## What to do
Leave every picture out, and print the full listing again exactly.

## Material to process
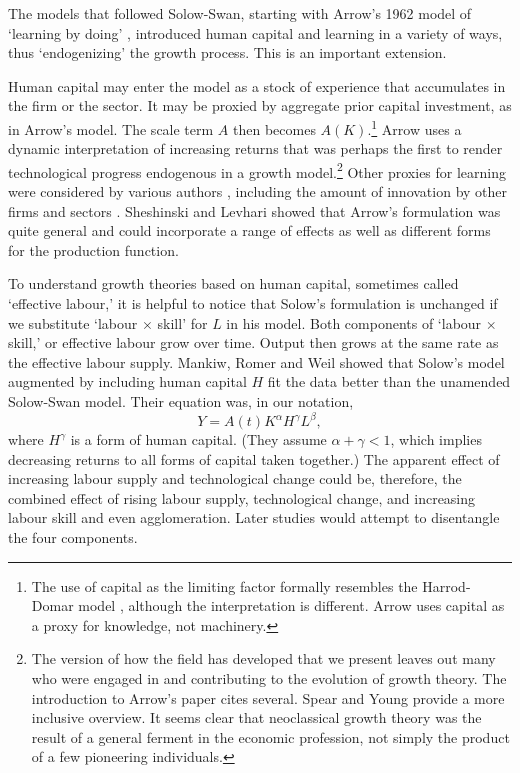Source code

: The models that followed Solow-Swan, starting with Arrow's 1962 model of `learning by doing' \cite{arrowEconomicImplicationsLearning1962}, introduced \gls{human capital} and learning in a variety of ways, thus `endogenizing' the growth process. %
This is an important extension. 

Human capital may enter the model as a stock of experience that accumulates in the firm or the sector. It may be proxied by aggregate prior capital investment, as in Arrow's model. The scale term $A$ then becomes $A(K)$.\footnote{The use of capital as the limiting factor formally resembles the Harrod-Domar model \cite{harrodEssayDynamicTheory1939, domarCapitalExpansionRate1946}, although the interpretation is different. Arrow uses capital as a proxy for knowledge, not machinery.} Arrow uses a dynamic interpretation of increasing returns that was perhaps the first to render technological progress endogenous in a growth model.\footnote{The version of how the field has developed that we present leaves out many who were engaged in and contributing to the evolution of growth theory. The introduction to  Arrow's paper cites several. Spear and Young \cite{spearMACROECONOMICDYNAMICSSURVEY2018} provide a more inclusive overview. It seems clear that neoclassical growth theory was the result of a general ferment in the economic profession, not simply the product of a few pioneering individuals.} 
Other proxies for learning were considered by various authors \cite{levhariExtensionsArrowLearning1966, sheshinskiOptimalAccumulationLearning1967}, including the amount of innovation by other firms and sectors  \cite{kingEndogenousGrowthRole1989}. Sheshinski and Levhari showed that Arrow's formulation was quite general and could incorporate a range of effects as well as different forms for the production function.


To understand growth theories based on \gls{human capital},  sometimes called `\gls{effective labour},' it is helpful to notice that Solow's formulation is unchanged if we substitute `labour $\times$ skill' for $L$ in his model. Both components of `labour $\times$  skill,' or effective labour grow over time. Output then grows at the same rate as the effective labour supply. Mankiw, Romer and Weil \cite{mankiwContributionEmpiricsEconomic1992} showed that  
Solow's model augmented by including human capital $H$  fit the data better than the unamended Solow-Swan model. Their equation was, in our notation,   
\begin{equation*}
Y=A(t)K^\alpha H^\gamma L^\beta, 
\end{equation*}
where $H^\gamma$ is a form of human capital. (They assume $\alpha+\gamma<1$, which implies decreasing returns to all forms of capital taken together.) The apparent effect of increasing labour supply and technological change could be, therefore, the combined effect of rising labour supply, technological change, and increasing labour skill and even agglomeration. Later studies would attempt to disentangle the four components.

## Problem solution
Source code

: The models that followed Solow-Swan, starting with Arrow's 1962 model of `learning by doing' \cite{arrowEconomicImplicationsLearning1962}, introduced \gls{human capital} and learning in a variety of ways, thus `endogenizing' the growth process. %
This is an important extension. 

Human capital may enter the model as a stock of experience that accumulates in the firm or the sector. It may be proxied by aggregate prior capital investment, as in Arrow's model. The scale term $A$ then becomes $A(K)$.\footnote{The use of capital as the limiting factor formally resembles the Harrod-Domar model \cite{harrodEssayDynamicTheory1939, domarCapitalExpansionRate1946}, although the interpretation is different. Arrow uses capital as a proxy for knowledge, not machinery.} Arrow uses a dynamic interpretation of increasing returns that was perhaps the first to render technological progress endogenous in a growth model.\footnote{The version of how the field has developed that we present leaves out many who were engaged in and contributing to the evolution of growth theory. The introduction to  Arrow's paper cites several. Spear and Young \cite{spearMACROECONOMICDYNAMICSSURVEY2018} provide a more inclusive overview. It seems clear that neoclassical growth theory was the result of a general ferment in the economic profession, not simply the product of a few pioneering individuals.} 
Other proxies for learning were considered by various authors \cite{levhariExtensionsArrowLearning1966, sheshinskiOptimalAccumulationLearning1967}, including the amount of innovation by other firms and sectors  \cite{kingEndogenousGrowthRole1989}. Sheshinski and Levhari showed that Arrow's formulation was quite general and could incorporate a range of effects as well as different forms for the production function.


To understand growth theories based on \gls{human capital},  sometimes called `\gls{effective labour},' it is helpful to notice that Solow's formulation is unchanged if we substitute `labour $\times$ skill' for $L$ in his model. Both components of `labour $\times$  skill,' or effective labour grow over time. Output then grows at the same rate as the effective labour supply. Mankiw, Romer and Weil \cite{mankiwContributionEmpiricsEconomic1992} showed that  
Solow's model augmented by including human capital $H$  fit the data better than the unamended Solow-Swan model. Their equation was, in our notation,   
\begin{equation*}
Y=A(t)K^\alpha H^\gamma L^\beta, 
\end{equation*}
where $H^\gamma$ is a form of human capital. (They assume $\alpha+\gamma<1$, which implies decreasing returns to all forms of capital taken together.) The apparent effect of increasing labour supply and technological change could be, therefore, the combined effect of rising labour supply, technological change, and increasing labour skill and even agglomeration. Later studies would attempt to disentangle the four components.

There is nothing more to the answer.